"Les mots sont nos vies"

Faux naufrage criminel, vraie errance nihiliste. Dix ans après Regrets Laurent Boutonnat (re)met en scène la disparition du thème de "l'Autre".

    Retour tant attendu de Laurent  Boutonnat, derrière la caméra pour le 1er clip avec Mylène Farmer depuis Beyond my control il y a bientôt 10 ans, Les Mots renoue enfin avec les thèmes romanesques exploités par le réalisateur dans les années 80, ne serait-ce par les éléments graphiques familiers (lune, neige, vent, noyade...). Le tournage de Les Mots s'est déroulé lundi 8 et mardi 9 octobre 2001 dans les immenses studios de cinéma d'Arpajon, là même où avait été tourné Sans Logique en 1989 avec ses tonnes de terre. Rares sont les studios français dotés d'emblée de grandes surfaces de jets plafonniers puissants capables d'imiter la pluie, les studios de la région parisienne étant consacrés essentiellement à la télévision.

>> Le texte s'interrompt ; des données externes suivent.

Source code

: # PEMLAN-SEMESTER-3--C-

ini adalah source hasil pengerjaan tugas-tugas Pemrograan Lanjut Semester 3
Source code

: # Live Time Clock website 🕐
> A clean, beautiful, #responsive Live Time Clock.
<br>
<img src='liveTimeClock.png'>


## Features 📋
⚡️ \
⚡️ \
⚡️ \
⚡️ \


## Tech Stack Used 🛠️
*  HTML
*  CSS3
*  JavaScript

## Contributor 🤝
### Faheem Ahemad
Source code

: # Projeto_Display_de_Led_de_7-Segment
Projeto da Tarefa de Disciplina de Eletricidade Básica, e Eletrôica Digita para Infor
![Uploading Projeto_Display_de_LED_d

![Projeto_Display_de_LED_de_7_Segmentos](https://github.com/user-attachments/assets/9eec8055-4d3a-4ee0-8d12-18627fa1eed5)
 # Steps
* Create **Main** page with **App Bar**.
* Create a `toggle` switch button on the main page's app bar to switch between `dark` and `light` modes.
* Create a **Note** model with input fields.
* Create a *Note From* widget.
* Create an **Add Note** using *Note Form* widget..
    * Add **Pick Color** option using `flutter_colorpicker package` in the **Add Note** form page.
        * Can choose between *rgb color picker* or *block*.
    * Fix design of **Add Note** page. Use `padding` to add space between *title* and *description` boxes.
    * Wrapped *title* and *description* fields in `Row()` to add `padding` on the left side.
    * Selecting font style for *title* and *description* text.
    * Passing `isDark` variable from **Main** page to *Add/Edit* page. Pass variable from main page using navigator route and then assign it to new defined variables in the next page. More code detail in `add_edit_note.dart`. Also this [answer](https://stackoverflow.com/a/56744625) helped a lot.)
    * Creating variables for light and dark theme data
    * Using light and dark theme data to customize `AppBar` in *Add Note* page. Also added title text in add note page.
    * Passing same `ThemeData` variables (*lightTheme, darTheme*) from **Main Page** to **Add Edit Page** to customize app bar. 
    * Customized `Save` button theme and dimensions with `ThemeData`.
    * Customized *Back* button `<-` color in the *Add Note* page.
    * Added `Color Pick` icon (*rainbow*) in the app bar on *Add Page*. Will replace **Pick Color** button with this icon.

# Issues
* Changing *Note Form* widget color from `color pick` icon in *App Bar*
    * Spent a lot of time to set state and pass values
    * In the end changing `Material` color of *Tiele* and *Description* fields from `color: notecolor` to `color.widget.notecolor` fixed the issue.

Seuls les studios de Boulogne et d'Arpajon permettent aisément la mise en place d'équipements de décors nécessités par des clips comme Sans Logique ou Les Mots. Seulement deux jours de tournage pour le clip, comme les récents tournages des clips d'Alizée. Mais aussi comme la durée de tournage de clips plus prestigieux comme Regrets ou Beyond my control... On ne s'avancera pas trop en comparant cet opus aux clips de la grande époque.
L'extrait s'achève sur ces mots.